El pensamiento sin coherencia renuncia a ser
pensamiento. No se puede afirmar una
cosa y su contraria ni valerse de principios distintos, u opuestos, según las circunstancias o los
asuntos. Tampoco se puede pensar con
claridad sin una mínima dosis de conocimiento, de reflexión racional al margen
de las emociones. Pero la incoherencia,
siempre presente en nuestro devenir como humanos, alcanza hoy cada vez más
fuerza. Queremos libertad y bienestar
individual pero, en muchos casos, denostamos al tipo de sociedad y de economía
que los garantiza; queremos paz, pero no sabemos defenderla; queremos esto y
aquello, pero no somos capaces de articular un pensamiento que se corresponda
con esas pretensiones.

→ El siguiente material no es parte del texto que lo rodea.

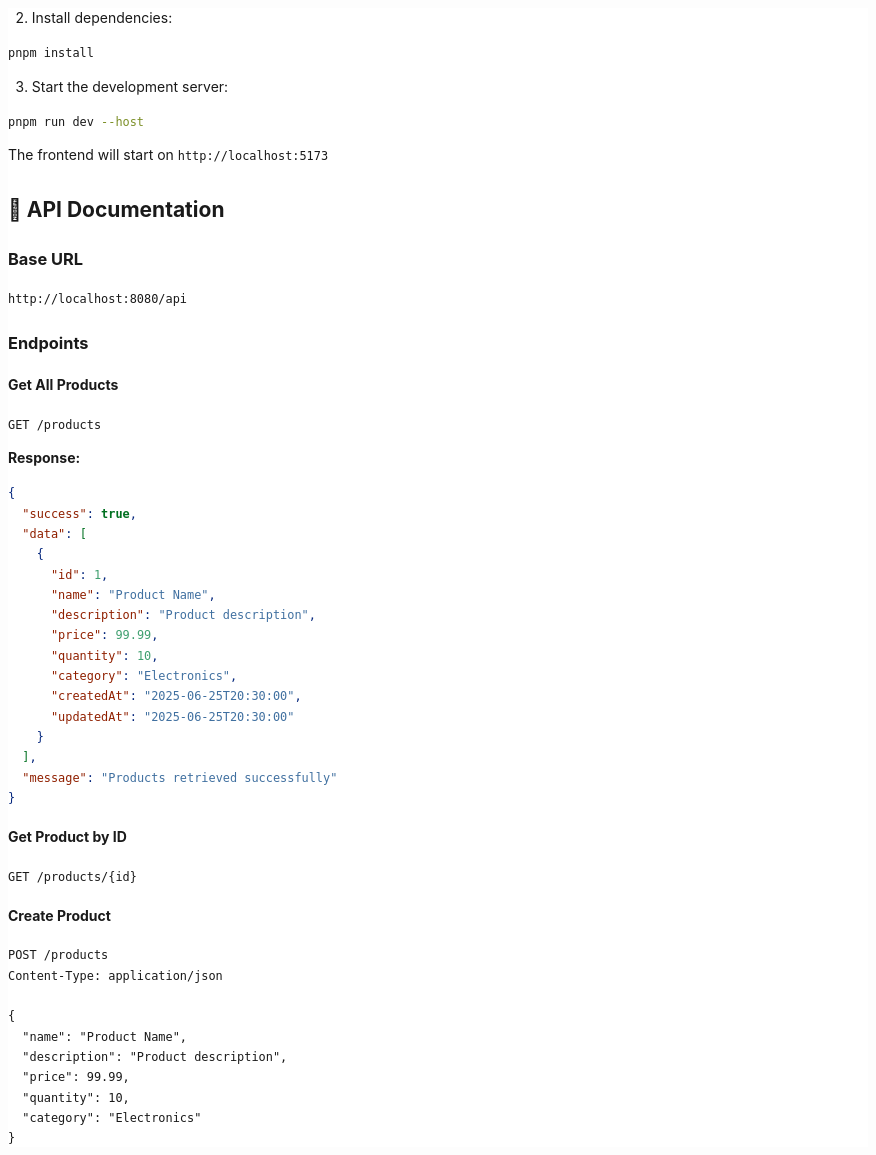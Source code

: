 2. Install dependencies:
```bash
pnpm install
```

3. Start the development server:
```bash
pnpm run dev --host
```

The frontend will start on `http://localhost:5173`

## 📖 API Documentation

### Base URL
```
http://localhost:8080/api
```

### Endpoints

#### Get All Products
```http
GET /products
```

**Response:**
```json
{
  "success": true,
  "data": [
    {
      "id": 1,
      "name": "Product Name",
      "description": "Product description",
      "price": 99.99,
      "quantity": 10,
      "category": "Electronics",
      "createdAt": "2025-06-25T20:30:00",
      "updatedAt": "2025-06-25T20:30:00"
    }
  ],
  "message": "Products retrieved successfully"
}
```

#### Get Product by ID
```http
GET /products/{id}
```

#### Create Product
```http
POST /products
Content-Type: application/json

{
  "name": "Product Name",
  "description": "Product description",
  "price": 99.99,
  "quantity": 10,
  "category": "Electronics"
}
```
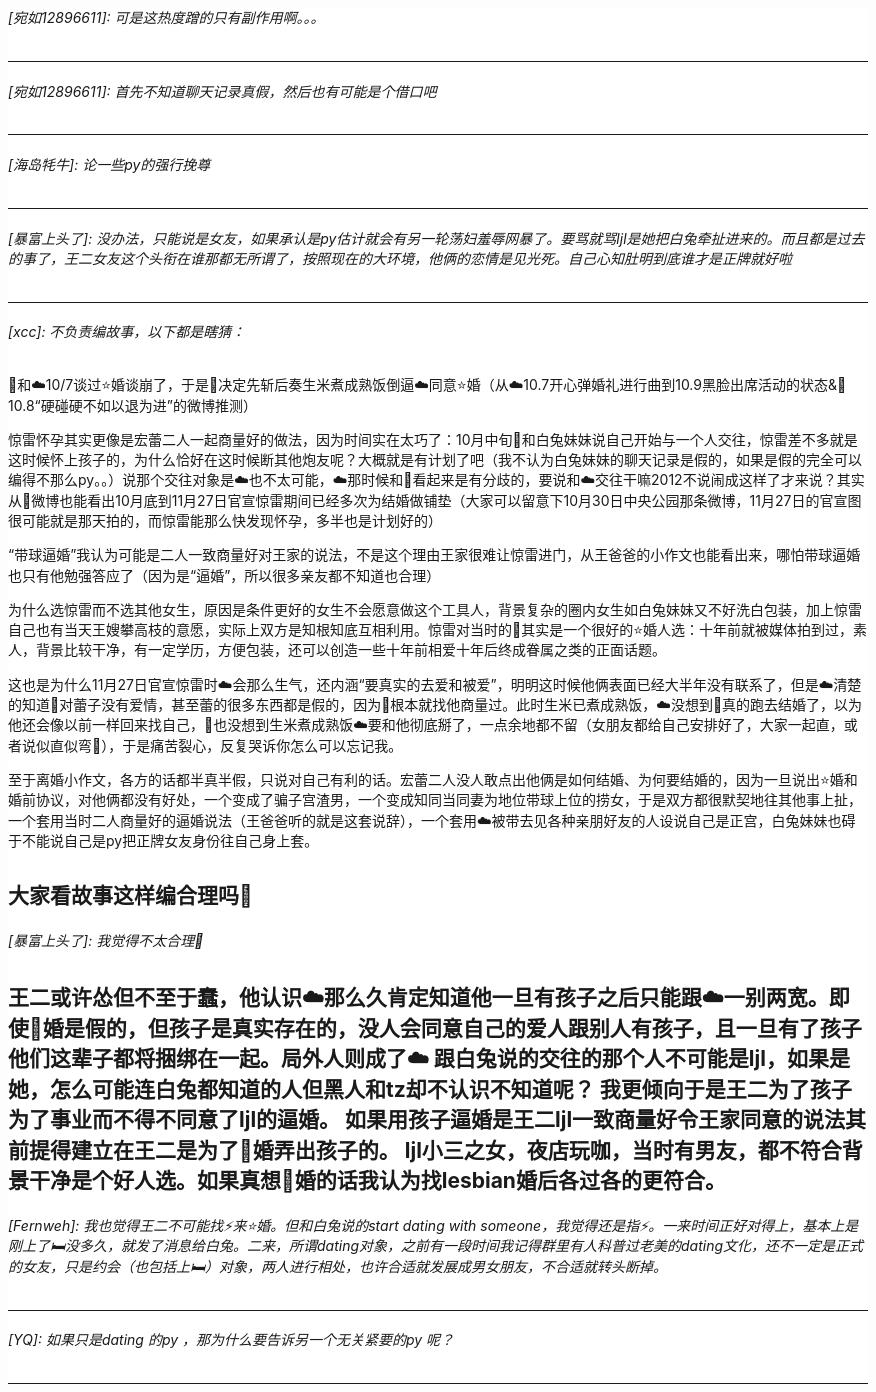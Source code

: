 ###### [宛如12896611]: 可是这热度蹭的只有副作用啊。。。
---------------------------------------

###### [宛如12896611]: 首先不知道聊天记录真假，然后也有可能是个借口吧
---------------------------------------

###### [海岛牦牛]: 论一些py的强行挽尊
---------------------------------------

###### [暴富上头了]: 没办法，只能说是女友，如果承认是py估计就会有另一轮荡妇羞辱网暴了。要骂就骂ljl是她把白兔牵扯进来的。而且都是过去的事了，王二女友这个头衔在谁那都无所谓了，按照现在的大环境，他俩的恋情是见光死。自己心知肚明到底谁才是正牌就好啦
---------------------------------------

###### [xcc]: 不负责编故事，以下都是瞎猜：
🚥和☁️10/7谈过⭐️婚谈崩了，于是🚥决定先斩后奏生米煮成熟饭倒逼☁️同意⭐️婚（从☁️10.7开心弹婚礼进行曲到10.9黑脸出席活动的状态&🚥10.8“硬碰硬不如以退为进”的微博推测）

惊雷怀孕其实更像是宏蕾二人一起商量好的做法，因为时间实在太巧了：10月中旬🚥和白兔妹妹说自己开始与一个人交往，惊雷差不多就是这时候怀上孩子的，为什么恰好在这时候断其他炮友呢？大概就是有计划了吧（我不认为白兔妹妹的聊天记录是假的，如果是假的完全可以编得不那么py。。）说那个交往对象是☁️也不太可能，☁️那时候和🚥看起来是有分歧的，要说和☁️交往干嘛2012不说闹成这样了才来说？其实从🚥微博也能看出10月底到11月27日官宣惊雷期间已经多次为结婚做铺垫（大家可以留意下10月30日中央公园那条微博，11月27日的官宣图很可能就是那天拍的，而惊雷能那么快发现怀孕，多半也是计划好的）

“带球逼婚”我认为可能是二人一致商量好对王家的说法，不是这个理由王家很难让惊雷进门，从王爸爸的小作文也能看出来，哪怕带球逼婚也只有他勉强答应了（因为是“逼婚”，所以很多亲友都不知道也合理）

为什么选惊雷而不选其他女生，原因是条件更好的女生不会愿意做这个工具人，背景复杂的圈内女生如白兔妹妹又不好洗白包装，加上惊雷自己也有当天王嫂攀高枝的意愿，实际上双方是知根知底互相利用。惊雷对当时的🚥其实是一个很好的⭐️婚人选：十年前就被媒体拍到过，素人，背景比较干净，有一定学历，方便包装，还可以创造一些十年前相爱十年后终成眷属之类的正面话题。

这也是为什么11月27日官宣惊雷时☁️会那么生气，还内涵“要真实的去爱和被爱”，明明这时候他俩表面已经大半年没有联系了，但是☁️清楚的知道🚥对蕾子没有爱情，甚至蕾的很多东西都是假的，因为🚥根本就找他商量过。此时生米已煮成熟饭，☁️没想到🚥真的跑去结婚了，以为他还会像以前一样回来找自己，🚥也没想到生米煮成熟饭☁️要和他彻底掰了，一点余地都不留（女朋友都给自己安排好了，大家一起直，或者说似直似弯🤣），于是痛苦裂心，反复哭诉你怎么可以忘记我。

至于离婚小作文，各方的话都半真半假，只说对自己有利的话。宏蕾二人没人敢点出他俩是如何结婚、为何要结婚的，因为一旦说出⭐️婚和婚前协议，对他俩都没有好处，一个变成了骗子宫渣男，一个变成知同当同妻为地位带球上位的捞女，于是双方都很默契地往其他事上扯，一个套用当时二人商量好的逼婚说法（王爸爸听的就是这套说辞），一个套用☁️被带去见各种亲朋好友的人设说自己是正宫，白兔妹妹也碍于不能说自己是py把正牌女友身份往自己身上套。

大家看故事这样编合理吗🤣
---------------------------------------

###### [暴富上头了]: 我觉得不太合理🥲

王二或许怂但不至于蠢，他认识☁️那么久肯定知道他一旦有孩子之后只能跟☁️一别两宽。即使🌟婚是假的，但孩子是真实存在的，没人会同意自己的爱人跟别人有孩子，且一旦有了孩子他们这辈子都将捆绑在一起。局外人则成了☁️
跟白兔说的交往的那个人不可能是ljl，如果是她，怎么可能连白兔都知道的人但黑人和tz却不认识不知道呢？
我更倾向于是王二为了孩子为了事业而不得不同意了ljl的逼婚。
如果用孩子逼婚是王二ljl一致商量好令王家同意的说法其前提得建立在王二是为了🌟婚弄出孩子的。
ljl小三之女，夜店玩咖，当时有男友，都不符合背景干净是个好人选。如果真想🌟婚的话我认为找lesbian婚后各过各的更符合。
---------------------------------------

###### [Fernweh]: 我也觉得王二不可能找⚡来⭐婚。但和白兔说的start dating with someone，我觉得还是指⚡。一来时间正好对得上，基本上是刚上了🛏️没多久，就发了消息给白兔。二来，所谓dating对象，之前有一段时间我记得群里有人科普过老美的dating文化，还不一定是正式的女友，只是约会（也包括上🛏️）对象，两人进行相处，也许合适就发展成男女朋友，不合适就转头断掉。
---------------------------------------

###### [YQ]: 如果只是dating 的py ，那为什么要告诉另一个无关紧要的py 呢？
---------------------------------------

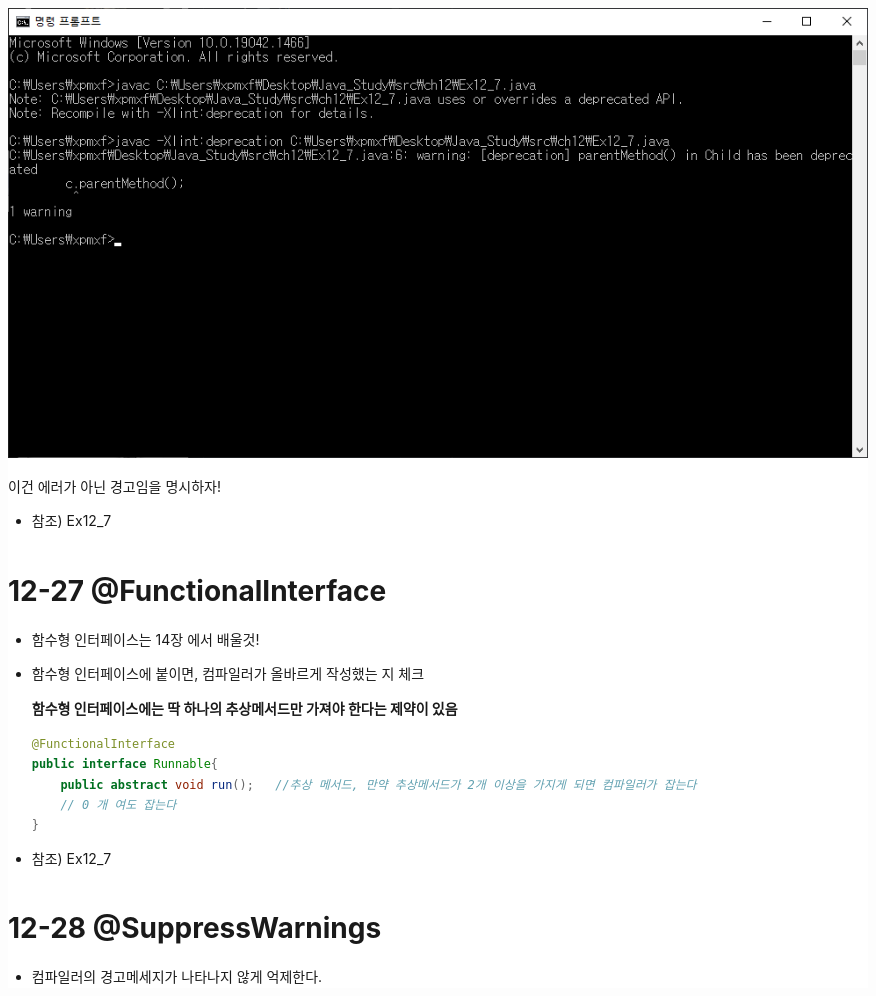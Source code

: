   <img src="DeprecatedCMD.png" />

  이건 에러가 아닌 경고임을 명시하자!

- 참조) Ex12_7

# 12-27 @FunctionalInterface 

- 함수형 인터페이스는 14장 에서 배울것!

  

- 함수형 인터페이스에 붙이면, 컴파일러가 올바르게 작성했는 지 체크

  **함수형 인터페이스에는 딱 하나의 추상메서드만 가져야 한다는 제약이 있음**

  ```java
  @FunctionalInterface
  public interface Runnable{
      public abstract void run();	//추상 메서드, 만약 추상메서드가 2개 이상을 가지게 되면 컴파일러가 잡는다
      // 0 개 여도 잡는다
  }
  ```

  

- 참조) Ex12_7

# 12-28 @SuppressWarnings

- 컴파일러의 경고메세지가 나타나지 않게 억제한다.
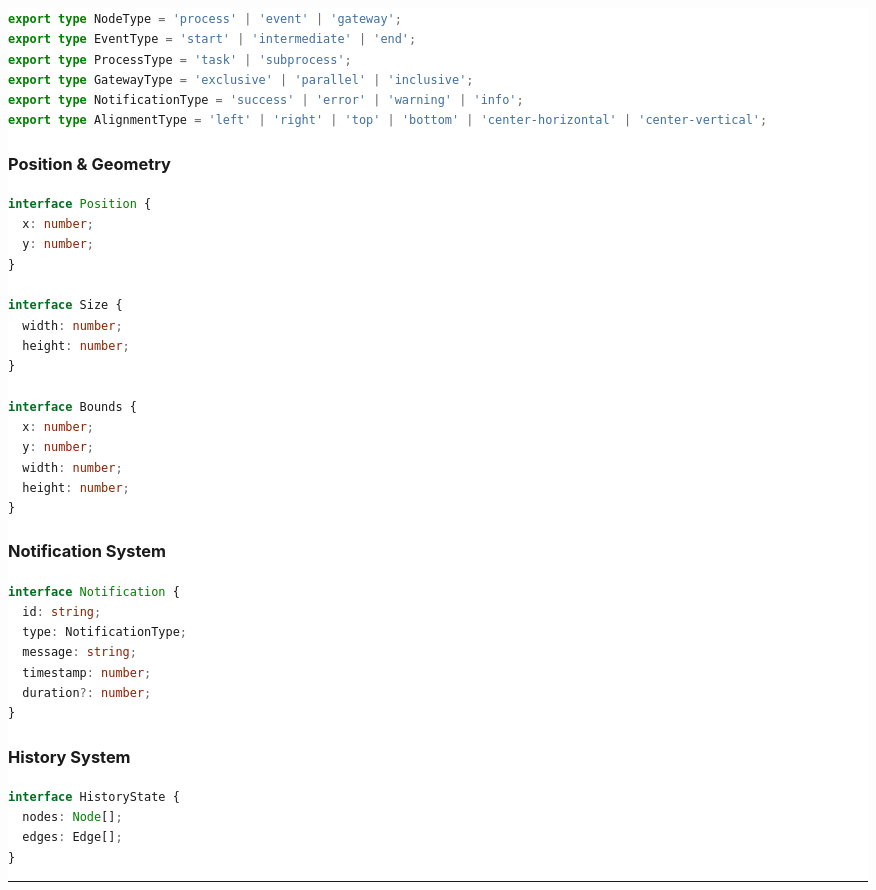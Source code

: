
 ```typescript
export type NodeType = 'process' | 'event' | 'gateway';
export type EventType = 'start' | 'intermediate' | 'end';
export type ProcessType = 'task' | 'subprocess';
export type GatewayType = 'exclusive' | 'parallel' | 'inclusive';
export type NotificationType = 'success' | 'error' | 'warning' | 'info';
export type AlignmentType = 'left' | 'right' | 'top' | 'bottom' | 'center-horizontal' | 'center-vertical';
```

### Position & Geometry

```typescript
interface Position {
  x: number;
  y: number;
}

interface Size {
  width: number;
  height: number;
}

interface Bounds {
  x: number;
  y: number;
  width: number;
  height: number;
}
```

### Notification System

```typescript
interface Notification {
  id: string;
  type: NotificationType;
  message: string;
  timestamp: number;
  duration?: number;
}
```

### History System

```typescript
interface HistoryState {
  nodes: Node[];
  edges: Edge[];
}
```

---

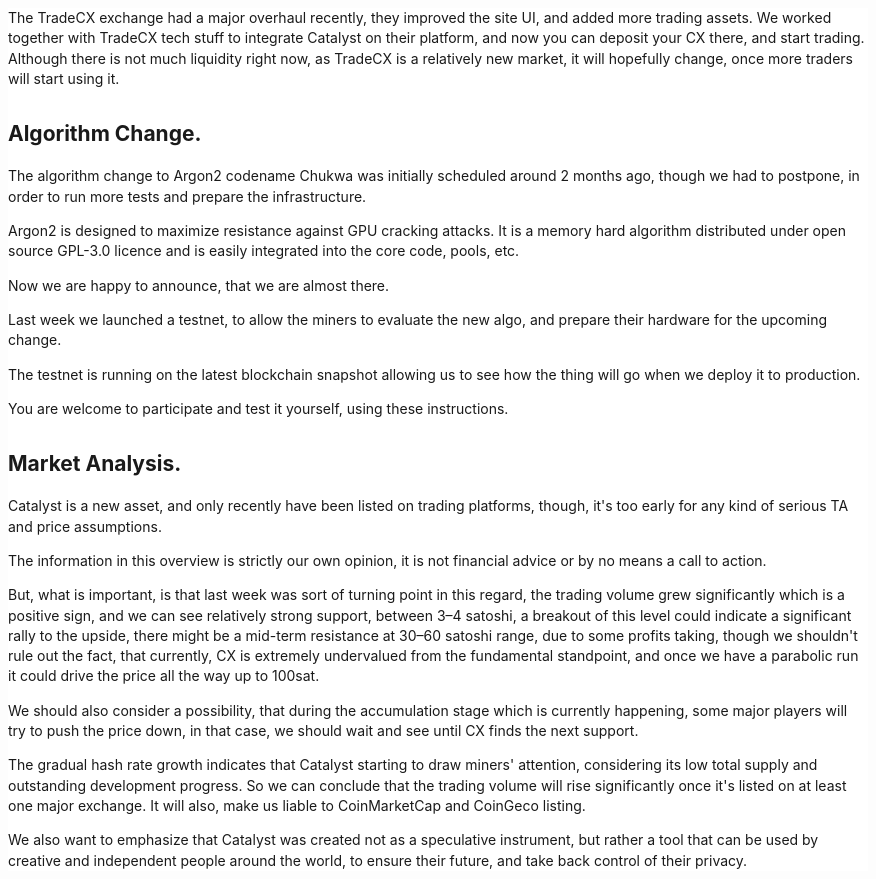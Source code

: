 The TradeCX exchange had a major overhaul recently, they improved the site UI, 
and added more trading assets. We worked together with TradeCX tech stuff to 
integrate Catalyst on their platform, and now you can deposit your CX there, and start trading. 
Although there is not much liquidity right now, as TradeCX is a relatively new market, 
it will hopefully change, once more traders will start using it.

## Algorithm Change.

The algorithm change to Argon2 codename Chukwa was initially scheduled around 2 months ago, 
though we had to postpone, in order to run more tests and prepare the infrastructure.

Argon2 is designed to maximize resistance against GPU cracking attacks. 
It is a memory hard algorithm distributed under open source GPL-3.0 licence 
and is easily integrated into the core code, pools, etc.

Now we are happy to announce, that we are almost there.

Last week we launched a testnet, to allow the miners to evaluate the new algo, 
and prepare their hardware for the upcoming change.

The testnet is running on the latest blockchain snapshot allowing us to see how the 
thing will go when we deploy it to production. 

You are welcome to participate and test it yourself, using these instructions.

## Market Analysis.

Catalyst is a new asset, and only recently have been listed on trading platforms, 
though, it's too early for any kind of serious TA and price assumptions.  

The information in this overview is strictly our own opinion, 
it is not financial advice or by no means a call to action.

But, what is important, is that last week was sort of turning point in this 
regard, the trading volume grew significantly which is a positive sign, 
and we can see relatively strong support, between 3–4 satoshi, 
a breakout of this level could indicate a significant rally to the upside, 
there might be a mid-term resistance at 30–60 satoshi range, 
due to some profits taking, though we shouldn't rule out the fact, 
that currently, CX is extremely undervalued from the fundamental 
standpoint, and once we have a parabolic run it could 
drive the price all the way up to 100sat.

We should also consider a possibility, that during the accumulation 
stage which is currently happening, some major players will try to 
push the price down, in that case, we should wait and 
see until CX finds the next support.

The gradual hash rate growth indicates that Catalyst starting to draw miners' 
attention, considering its low total supply and outstanding development progress. 
So we can conclude that the trading volume will rise significantly 
once it's listed on at least one major exchange. 
It will also, make us liable to CoinMarketCap and CoinGeco listing.

We also want to emphasize that Catalyst was created not 
as a speculative instrument, but rather a tool that can be 
used by creative and independent people around the world, 
to ensure their future, and take back control of their privacy. 
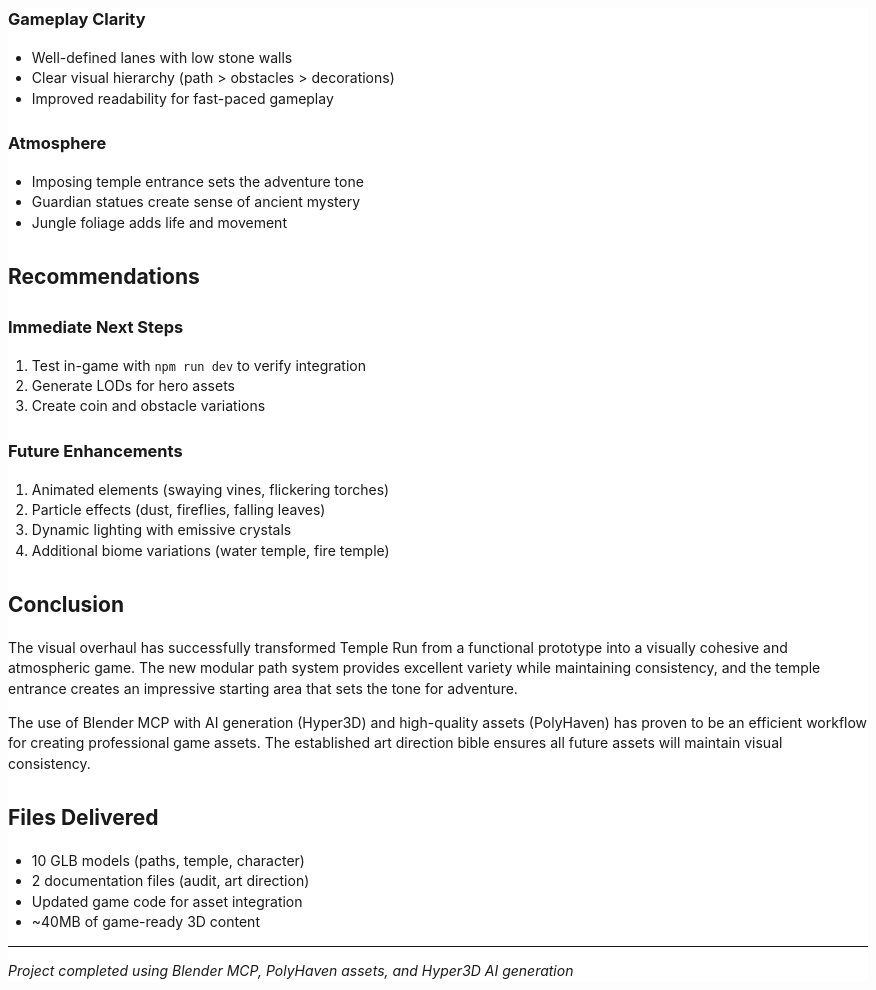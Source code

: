 ### Gameplay Clarity
- Well-defined lanes with low stone walls
- Clear visual hierarchy (path > obstacles > decorations)
- Improved readability for fast-paced gameplay

### Atmosphere
- Imposing temple entrance sets the adventure tone
- Guardian statues create sense of ancient mystery
- Jungle foliage adds life and movement

## Recommendations

### Immediate Next Steps
1. Test in-game with `npm run dev` to verify integration
2. Generate LODs for hero assets
3. Create coin and obstacle variations

### Future Enhancements
1. Animated elements (swaying vines, flickering torches)
2. Particle effects (dust, fireflies, falling leaves)
3. Dynamic lighting with emissive crystals
4. Additional biome variations (water temple, fire temple)

## Conclusion

The visual overhaul has successfully transformed Temple Run from a functional prototype into a visually cohesive and atmospheric game. The new modular path system provides excellent variety while maintaining consistency, and the temple entrance creates an impressive starting area that sets the tone for adventure.

The use of Blender MCP with AI generation (Hyper3D) and high-quality assets (PolyHaven) has proven to be an efficient workflow for creating professional game assets. The established art direction bible ensures all future assets will maintain visual consistency.

## Files Delivered
- 10 GLB models (paths, temple, character)
- 2 documentation files (audit, art direction)
- Updated game code for asset integration
- ~40MB of game-ready 3D content

---
*Project completed using Blender MCP, PolyHaven assets, and Hyper3D AI generation*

En las redes
sociales, en los grandes medios, en el día a día, se expresan opiniones que
muestran una incongruencia creciente. No
queremos que nos maten, pero justificamos, en cierto modo, a quienes quieren
matarnos, a quienes son una amenaza real contra nuestro modo de vida. Y la sociedad que no se defiende, o que no es
consciente, a través de sus individuos, de esa necesidad de defensa, está a las
puertas de su propia extinción. La
libertad es una anomalía histórica que se ha convertido en seña de identidad de
nuestras sociedades. Pero, creyendo ampararla, la socavamos día a día, al
mismo tiempo que justificamos, consciente o inconscientemente, a sus enemigos.